*Task to carry out*: Apart from the pictures, write out the records that follow exactly.

===== Material to process =====

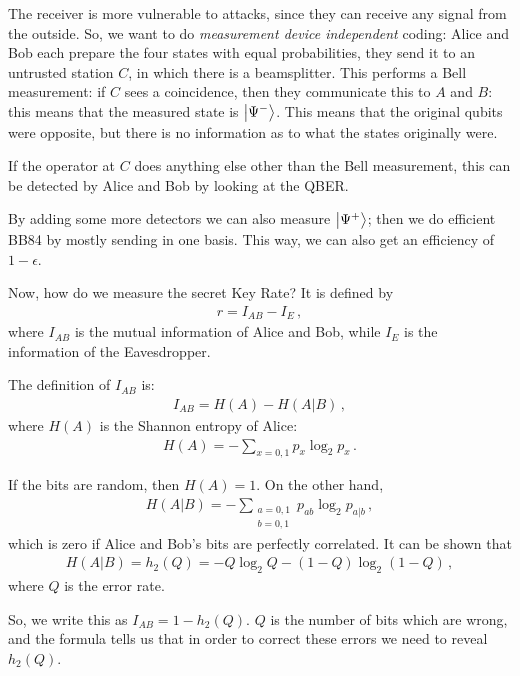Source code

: \documentclass[main.tex]{subfiles}
\begin{document}
The receiver is more vulnerable to attacks, since they can receive any signal from the outside. 
So, we want to do \emph{measurement device independent} coding: Alice and Bob each prepare the four states with equal probabilities, they send it to an untrusted station \(C\), in which there is a beamsplitter. 
This performs a Bell measurement: if \(C\) sees a coincidence, then they communicate this to \(A\) and \(B\): this means that the measured state is \(\ket{\Psi^{-}}\). This means that the original qubits were opposite, but there is no information as to what the states originally were. 

If the operator at \(C\) does anything else other than the Bell measurement, this can be detected by Alice and Bob by looking at the QBER. 

By adding some more detectors we can also measure \(\ket{\Psi^{+}}\); then we do efficient BB84 by mostly sending in one basis. 
This way, we can also get an efficiency of \(1- \epsilon \). 

Now, how do we measure the secret Key Rate? 
It is defined by 
%
\begin{align}
r = I_{AB} - I_E 
\,,
\end{align}
%
where \(I_{AB}\) is the mutual information of Alice and Bob, while \(I_E\) is the information of the Eavesdropper. 

The definition of \(I_{AB}\) is: 
%
\begin{align}
I_{AB} = H(A) - H(A|B)
\,,
\end{align}
%
where \(H(A)\) is the Shannon entropy of Alice: 
%
\begin{align}
H(A) = - \sum_{x = 0,1} p_x \log_2  p_x
\,.
\end{align}

If the bits are random, then \(H(A )= 1\). On the other hand, 
%
\begin{align}
H(A|B) = - \sum _{\substack{a=0,1 \\ b=0,1} } p_{ab} \log_2 p_{a|b}
\,,
\end{align}
%
which is zero if Alice and Bob's bits are perfectly correlated. It can be shown that 
%
\begin{align}
H(A|B) = h_2  (Q) = -Q \log_2 Q - (1-Q) \log_2 (1-Q)
\,,
\end{align}
%
where \(Q\) is the error rate. 

So, we write this as \(I_{AB} = 1 - h_2 (Q)\). 
\(Q\) is the number of bits which are wrong, and the formula tells us that in order to correct these errors we need to reveal \(h_2 (Q)\). 
\end{document}
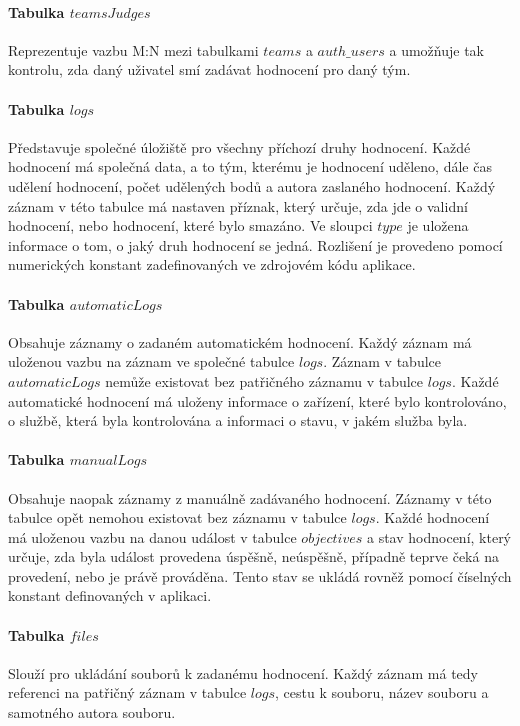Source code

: \documentclass[
  digital,
  twoside,
  table, 
  nolof, 
  nolot
]{fithesis3}
\begin{document}
\paragraph{Tabulka $teamsJudges$} Reprezentuje vazbu M:N mezi tabulkami $teams$ a $auth\_users$ a umožňuje tak kontrolu, zda daný uživatel smí zadávat hodnocení pro daný tým. 

\paragraph{Tabulka $logs$} Představuje společné úložiště pro všechny příchozí druhy hodnocení. Každé hodnocení má společná data, a to tým, kterému je hodnocení uděleno, dále čas udělení hodnocení, počet udělených bodů a autora zaslaného hodnocení. Každý záznam v této tabulce má nastaven příznak, který určuje, zda jde o validní hodnocení, nebo hodnocení, které bylo smazáno. Ve sloupci $type$ je uložena informace o tom, o jaký druh hodnocení se jedná. Rozlišení je provedeno pomocí numerických konstant zadefinovaných ve zdrojovém kódu aplikace.

\paragraph{Tabulka $automaticLogs$} Obsahuje záznamy o zadaném automatickém hodnocení. Každý záznam má uloženou vazbu na záznam ve společné tabulce $logs$. Záznam v tabulce $automaticLogs$ nemůže existovat bez patřičného záznamu v tabulce $logs$. Každé automatické hodnocení má uloženy informace o zařízení, které bylo kontrolováno, o službě, která byla kontrolována a informaci o stavu, v jakém služba byla.

\paragraph{Tabulka $manualLogs$} Obsahuje naopak záznamy z manuálně zadávaného hodnocení. Záznamy v této tabulce opět nemohou existovat bez záznamu v tabulce $logs$. Každé hodnocení má uloženou vazbu na danou událost v tabulce $objectives$ a stav hodnocení, který určuje, zda byla událost provedena úspěšně, neúspěšně, případně  teprve čeká na provedení, nebo je právě prováděna. Tento stav se ukládá rovněž pomocí číselných konstant definovaných v aplikaci.

\paragraph{Tabulka $files$} Slouží pro ukládání souborů k zadanému hodnocení. Každý záznam má tedy referenci na patřičný záznam v tabulce $logs$, cestu k souboru, název souboru a samotného autora souboru.
\end{document}
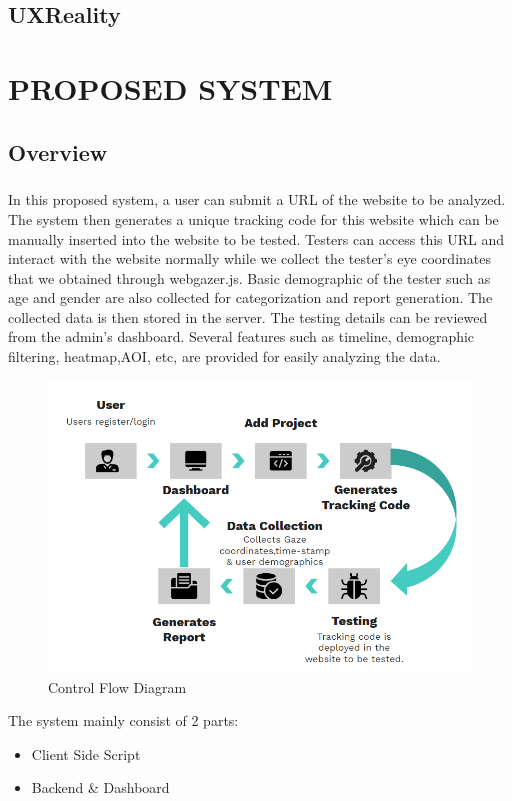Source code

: \documentclass[12pt,a4paper,final]{extreport}
\begin{document}
\section{UXReality}


\newpage
\chapter{PROPOSED SYSTEM}
\section{Overview}
\paragraph{}
In this proposed system, a user can submit a URL of the website to be analyzed. The system then generates a unique tracking code for this website which can be manually inserted into the website to be tested.
Testers can access this URL and interact with the website normally while we collect the tester's eye coordinates that we obtained through webgazer.js. Basic demographic of the tester such as age and gender are also collected for categorization and report generation. The collected data is then stored in the server. 
The testing details can be reviewed from the admin's dashboard. Several features such as timeline, demographic filtering, heatmap,AOI, etc, are provided for easily analyzing the data.
\begin{figure}[H]
    \centering
    \includegraphics[width=\linewidth]{proposed-method.png}
    \caption{Control Flow Diagram}
\end{figure}
The system mainly consist of 2 parts:
\begin{itemize}
	\item Client Side Script
	\item Backend \& Dashboard
\end{itemize}
\end{document}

=====

*Response to the task*:
Source code

: \documentclass[main.tex]{subfiles}
\begin{document}
The receiver is more vulnerable to attacks, since they can receive any signal from the outside. 
So, we want to do \emph{measurement device independent} coding: Alice and Bob each prepare the four states with equal probabilities, they send it to an untrusted station \(C\), in which there is a beamsplitter. 
This performs a Bell measurement: if \(C\) sees a coincidence, then they communicate this to \(A\) and \(B\): this means that the measured state is \(\ket{\Psi^{-}}\). This means that the original qubits were opposite, but there is no information as to what the states originally were. 

If the operator at \(C\) does anything else other than the Bell measurement, this can be detected by Alice and Bob by looking at the QBER. 

By adding some more detectors we can also measure \(\ket{\Psi^{+}}\); then we do efficient BB84 by mostly sending in one basis. 
This way, we can also get an efficiency of \(1- \epsilon \). 

Now, how do we measure the secret Key Rate? 
It is defined by 
%
\begin{align}
r = I_{AB} - I_E 
\,,
\end{align}
%
where \(I_{AB}\) is the mutual information of Alice and Bob, while \(I_E\) is the information of the Eavesdropper. 

The definition of \(I_{AB}\) is: 
%
\begin{align}
I_{AB} = H(A) - H(A|B)
\,,
\end{align}
%
where \(H(A)\) is the Shannon entropy of Alice: 
%
\begin{align}
H(A) = - \sum_{x = 0,1} p_x \log_2  p_x
\,.
\end{align}

If the bits are random, then \(H(A )= 1\). On the other hand, 
%
\begin{align}
H(A|B) = - \sum _{\substack{a=0,1 \\ b=0,1} } p_{ab} \log_2 p_{a|b}
\,,
\end{align}
%
which is zero if Alice and Bob's bits are perfectly correlated. It can be shown that 
%
\begin{align}
H(A|B) = h_2  (Q) = -Q \log_2 Q - (1-Q) \log_2 (1-Q)
\,,
\end{align}
%
where \(Q\) is the error rate. 

So, we write this as \(I_{AB} = 1 - h_2 (Q)\). 
\(Q\) is the number of bits which are wrong, and the formula tells us that in order to correct these errors we need to reveal \(h_2 (Q)\). 
\end{document}
Source code

: \documentclass[
  digital,
  twoside,
  table, 
  nolof, 
  nolot
]{fithesis3}
\begin{document}
\paragraph{Tabulka $teamsJudges$} Reprezentuje vazbu M:N mezi tabulkami $teams$ a $auth\_users$ a umožňuje tak kontrolu, zda daný uživatel smí zadávat hodnocení pro daný tým. 

\paragraph{Tabulka $logs$} Představuje společné úložiště pro všechny příchozí druhy hodnocení. Každé hodnocení má společná data, a to tým, kterému je hodnocení uděleno, dále čas udělení hodnocení, počet udělených bodů a autora zaslaného hodnocení. Každý záznam v této tabulce má nastaven příznak, který určuje, zda jde o validní hodnocení, nebo hodnocení, které bylo smazáno. Ve sloupci $type$ je uložena informace o tom, o jaký druh hodnocení se jedná. Rozlišení je provedeno pomocí numerických konstant zadefinovaných ve zdrojovém kódu aplikace.

\paragraph{Tabulka $automaticLogs$} Obsahuje záznamy o zadaném automatickém hodnocení. Každý záznam má uloženou vazbu na záznam ve společné tabulce $logs$. Záznam v tabulce $automaticLogs$ nemůže existovat bez patřičného záznamu v tabulce $logs$. Každé automatické hodnocení má uloženy informace o zařízení, které bylo kontrolováno, o službě, která byla kontrolována a informaci o stavu, v jakém služba byla.

\paragraph{Tabulka $manualLogs$} Obsahuje naopak záznamy z manuálně zadávaného hodnocení. Záznamy v této tabulce opět nemohou existovat bez záznamu v tabulce $logs$. Každé hodnocení má uloženou vazbu na danou událost v tabulce $objectives$ a stav hodnocení, který určuje, zda byla událost provedena úspěšně, neúspěšně, případně  teprve čeká na provedení, nebo je právě prováděna. Tento stav se ukládá rovněž pomocí číselných konstant definovaných v aplikaci.

\paragraph{Tabulka $files$} Slouží pro ukládání souborů k zadanému hodnocení. Každý záznam má tedy referenci na patřičný záznam v tabulce $logs$, cestu k souboru, název souboru a samotného autora souboru.
\end{document}
Source code

: \documentclass[12pt,a4paper,final]{extreport}
\begin{document}
\section{UXReality}


\newpage
\chapter{PROPOSED SYSTEM}
\section{Overview}
\paragraph{}
In this proposed system, a user can submit a URL of the website to be analyzed. The system then generates a unique tracking code for this website which can be manually inserted into the website to be tested.
Testers can access this URL and interact with the website normally while we collect the tester's eye coordinates that we obtained through webgazer.js. Basic demographic of the tester such as age and gender are also collected for categorization and report generation. The collected data is then stored in the server. 
The testing details can be reviewed from the admin's dashboard. Several features such as timeline, demographic filtering, heatmap,AOI, etc, are provided for easily analyzing the data.
\begin{figure}[H]
    \centering
    \includegraphics[width=\linewidth]{proposed-method.png}
    \caption{Control Flow Diagram}
\end{figure}
The system mainly consist of 2 parts:
\begin{itemize}
	\item Client Side Script
	\item Backend \& Dashboard
\end{itemize}
\end{document}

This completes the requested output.